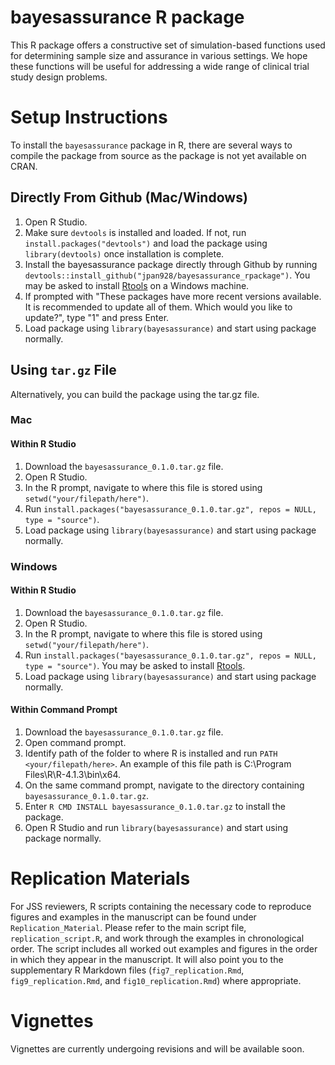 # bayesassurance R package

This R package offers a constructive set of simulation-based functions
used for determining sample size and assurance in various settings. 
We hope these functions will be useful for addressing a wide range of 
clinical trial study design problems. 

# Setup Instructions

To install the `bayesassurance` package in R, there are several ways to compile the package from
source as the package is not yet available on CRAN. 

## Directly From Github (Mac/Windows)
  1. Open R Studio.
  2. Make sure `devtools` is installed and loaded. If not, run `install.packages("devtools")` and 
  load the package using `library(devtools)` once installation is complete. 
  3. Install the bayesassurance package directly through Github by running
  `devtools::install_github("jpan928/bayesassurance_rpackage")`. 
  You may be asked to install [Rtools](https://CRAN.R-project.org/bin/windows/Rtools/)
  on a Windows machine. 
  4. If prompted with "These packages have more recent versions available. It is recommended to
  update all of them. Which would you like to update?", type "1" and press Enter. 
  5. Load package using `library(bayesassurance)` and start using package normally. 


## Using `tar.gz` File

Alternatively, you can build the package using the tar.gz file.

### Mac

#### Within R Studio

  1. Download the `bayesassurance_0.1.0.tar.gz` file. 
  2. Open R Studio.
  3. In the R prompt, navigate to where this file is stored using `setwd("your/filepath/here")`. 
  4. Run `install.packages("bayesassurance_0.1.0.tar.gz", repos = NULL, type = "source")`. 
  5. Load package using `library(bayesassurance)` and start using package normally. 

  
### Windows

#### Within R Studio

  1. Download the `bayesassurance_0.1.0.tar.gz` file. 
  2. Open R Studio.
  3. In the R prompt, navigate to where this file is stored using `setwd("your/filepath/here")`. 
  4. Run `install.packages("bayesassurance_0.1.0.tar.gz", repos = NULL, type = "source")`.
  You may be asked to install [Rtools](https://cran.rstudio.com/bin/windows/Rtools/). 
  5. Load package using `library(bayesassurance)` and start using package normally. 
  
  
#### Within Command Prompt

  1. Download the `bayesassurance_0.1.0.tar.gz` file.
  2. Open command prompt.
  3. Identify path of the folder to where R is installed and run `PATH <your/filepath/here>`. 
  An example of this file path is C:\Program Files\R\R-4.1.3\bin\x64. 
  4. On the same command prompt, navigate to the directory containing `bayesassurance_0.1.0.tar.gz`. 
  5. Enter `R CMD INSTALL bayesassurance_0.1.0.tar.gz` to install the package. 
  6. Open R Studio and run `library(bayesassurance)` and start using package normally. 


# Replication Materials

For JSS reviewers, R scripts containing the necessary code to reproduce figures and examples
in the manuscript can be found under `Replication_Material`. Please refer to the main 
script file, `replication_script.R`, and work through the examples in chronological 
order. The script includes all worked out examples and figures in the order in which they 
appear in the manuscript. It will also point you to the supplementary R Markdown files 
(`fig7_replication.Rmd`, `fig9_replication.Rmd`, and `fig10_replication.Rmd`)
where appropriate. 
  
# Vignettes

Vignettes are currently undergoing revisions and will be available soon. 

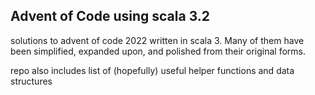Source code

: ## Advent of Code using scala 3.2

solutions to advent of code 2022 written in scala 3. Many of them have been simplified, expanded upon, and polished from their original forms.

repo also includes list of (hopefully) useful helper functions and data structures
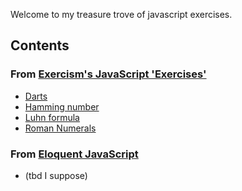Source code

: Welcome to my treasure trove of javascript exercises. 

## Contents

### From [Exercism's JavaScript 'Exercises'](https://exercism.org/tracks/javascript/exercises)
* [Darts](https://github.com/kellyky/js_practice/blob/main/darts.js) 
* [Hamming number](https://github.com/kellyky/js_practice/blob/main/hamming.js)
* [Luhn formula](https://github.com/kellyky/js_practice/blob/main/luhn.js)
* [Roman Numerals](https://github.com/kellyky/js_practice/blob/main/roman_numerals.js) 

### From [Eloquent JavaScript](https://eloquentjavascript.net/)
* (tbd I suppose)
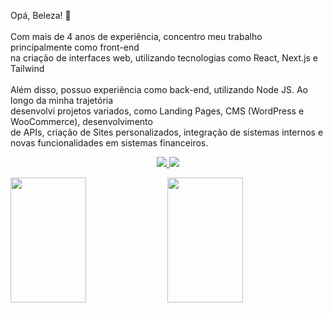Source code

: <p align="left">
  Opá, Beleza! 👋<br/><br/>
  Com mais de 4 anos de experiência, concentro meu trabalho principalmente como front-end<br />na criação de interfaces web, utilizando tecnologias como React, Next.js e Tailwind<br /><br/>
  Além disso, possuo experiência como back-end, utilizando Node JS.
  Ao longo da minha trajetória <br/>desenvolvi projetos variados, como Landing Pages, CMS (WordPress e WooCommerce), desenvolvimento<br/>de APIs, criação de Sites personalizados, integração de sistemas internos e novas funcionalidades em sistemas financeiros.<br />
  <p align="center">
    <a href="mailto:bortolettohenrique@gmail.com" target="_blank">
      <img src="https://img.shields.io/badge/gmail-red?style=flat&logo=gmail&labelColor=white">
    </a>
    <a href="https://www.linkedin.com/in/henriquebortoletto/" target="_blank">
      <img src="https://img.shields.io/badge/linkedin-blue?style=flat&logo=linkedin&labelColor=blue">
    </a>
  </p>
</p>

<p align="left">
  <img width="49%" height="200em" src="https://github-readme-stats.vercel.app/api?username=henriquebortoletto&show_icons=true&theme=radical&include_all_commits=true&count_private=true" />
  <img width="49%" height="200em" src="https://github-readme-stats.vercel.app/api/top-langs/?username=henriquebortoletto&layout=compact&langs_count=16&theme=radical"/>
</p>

────────────────

*REQUIRED WORK:* Restate all entries above exactly, but not the images.

*PROBLEM SOLUTION:*
 # bayesassurance R package

This R package offers a constructive set of simulation-based functions
used for determining sample size and assurance in various settings. 
We hope these functions will be useful for addressing a wide range of 
clinical trial study design problems. 

# Setup Instructions

To install the `bayesassurance` package in R, there are several ways to compile the package from
source as the package is not yet available on CRAN. 

## Directly From Github (Mac/Windows)
  1. Open R Studio.
  2. Make sure `devtools` is installed and loaded. If not, run `install.packages("devtools")` and 
  load the package using `library(devtools)` once installation is complete. 
  3. Install the bayesassurance package directly through Github by running
  `devtools::install_github("jpan928/bayesassurance_rpackage")`. 
  You may be asked to install [Rtools](https://CRAN.R-project.org/bin/windows/Rtools/)
  on a Windows machine. 
  4. If prompted with "These packages have more recent versions available. It is recommended to
  update all of them. Which would you like to update?", type "1" and press Enter. 
  5. Load package using `library(bayesassurance)` and start using package normally. 


## Using `tar.gz` File

Alternatively, you can build the package using the tar.gz file.

### Mac

#### Within R Studio

  1. Download the `bayesassurance_0.1.0.tar.gz` file. 
  2. Open R Studio.
  3. In the R prompt, navigate to where this file is stored using `setwd("your/filepath/here")`. 
  4. Run `install.packages("bayesassurance_0.1.0.tar.gz", repos = NULL, type = "source")`. 
  5. Load package using `library(bayesassurance)` and start using package normally. 

  
### Windows

#### Within R Studio

  1. Download the `bayesassurance_0.1.0.tar.gz` file. 
  2. Open R Studio.
  3. In the R prompt, navigate to where this file is stored using `setwd("your/filepath/here")`. 
  4. Run `install.packages("bayesassurance_0.1.0.tar.gz", repos = NULL, type = "source")`.
  You may be asked to install [Rtools](https://cran.rstudio.com/bin/windows/Rtools/). 
  5. Load package using `library(bayesassurance)` and start using package normally. 
  
  
#### Within Command Prompt

  1. Download the `bayesassurance_0.1.0.tar.gz` file.
  2. Open command prompt.
  3. Identify path of the folder to where R is installed and run `PATH <your/filepath/here>`. 
  An example of this file path is C:\Program Files\R\R-4.1.3\bin\x64. 
  4. On the same command prompt, navigate to the directory containing `bayesassurance_0.1.0.tar.gz`. 
  5. Enter `R CMD INSTALL bayesassurance_0.1.0.tar.gz` to install the package. 
  6. Open R Studio and run `library(bayesassurance)` and start using package normally. 


# Replication Materials

For JSS reviewers, R scripts containing the necessary code to reproduce figures and examples
in the manuscript can be found under `Replication_Material`. Please refer to the main 
script file, `replication_script.R`, and work through the examples in chronological 
order. The script includes all worked out examples and figures in the order in which they 
appear in the manuscript. It will also point you to the supplementary R Markdown files 
(`fig7_replication.Rmd`, `fig9_replication.Rmd`, and `fig10_replication.Rmd`)
where appropriate. 
  
# Vignettes

Vignettes are currently undergoing revisions and will be available soon. 

Source code

: ## Advent of Code using scala 3.2

solutions to advent of code 2022 written in scala 3. Many of them have been simplified, expanded upon, and polished from their original forms.

repo also includes list of (hopefully) useful helper functions and data structures
Source code

: Welcome to my treasure trove of javascript exercises. 

## Contents

### From [Exercism's JavaScript 'Exercises'](https://exercism.org/tracks/javascript/exercises)
* [Darts](https://github.com/kellyky/js_practice/blob/main/darts.js) 
* [Hamming number](https://github.com/kellyky/js_practice/blob/main/hamming.js)
* [Luhn formula](https://github.com/kellyky/js_practice/blob/main/luhn.js)
* [Roman Numerals](https://github.com/kellyky/js_practice/blob/main/roman_numerals.js) 

### From [Eloquent JavaScript](https://eloquentjavascript.net/)
* (tbd I suppose)
Source code

: <p align="left">
  Opá, Beleza! 👋<br/><br/>
  Com mais de 4 anos de experiência, concentro meu trabalho principalmente como front-end<br />na criação de interfaces web, utilizando tecnologias como React, Next.js e Tailwind<br /><br/>
  Além disso, possuo experiência como back-end, utilizando Node JS.
  Ao longo da minha trajetória <br/>desenvolvi projetos variados, como Landing Pages, CMS (WordPress e WooCommerce), desenvolvimento<br/>de APIs, criação de Sites personalizados, integração de sistemas internos e novas funcionalidades em sistemas financeiros.<br />
  <p align="center">
    <a href="mailto:bortolettohenrique@gmail.com" target="_blank">
      <img src="https://img.shields.io/badge/gmail-red?style=flat&logo=gmail&labelColor=white">
    </a>
    <a href="https://www.linkedin.com/in/henriquebortoletto/" target="_blank">
      <img src="https://img.shields.io/badge/linkedin-blue?style=flat&logo=linkedin&labelColor=blue">
    </a>
  </p>
</p>

<p align="left">
  <img width="49%" height="200em" src="https://github-readme-stats.vercel.app/api?username=henriquebortoletto&show_icons=true&theme=radical&include_all_commits=true&count_private=true" />
  <img width="49%" height="200em" src="https://github-readme-stats.vercel.app/api/top-langs/?username=henriquebortoletto&layout=compact&langs_count=16&theme=radical"/>
</p>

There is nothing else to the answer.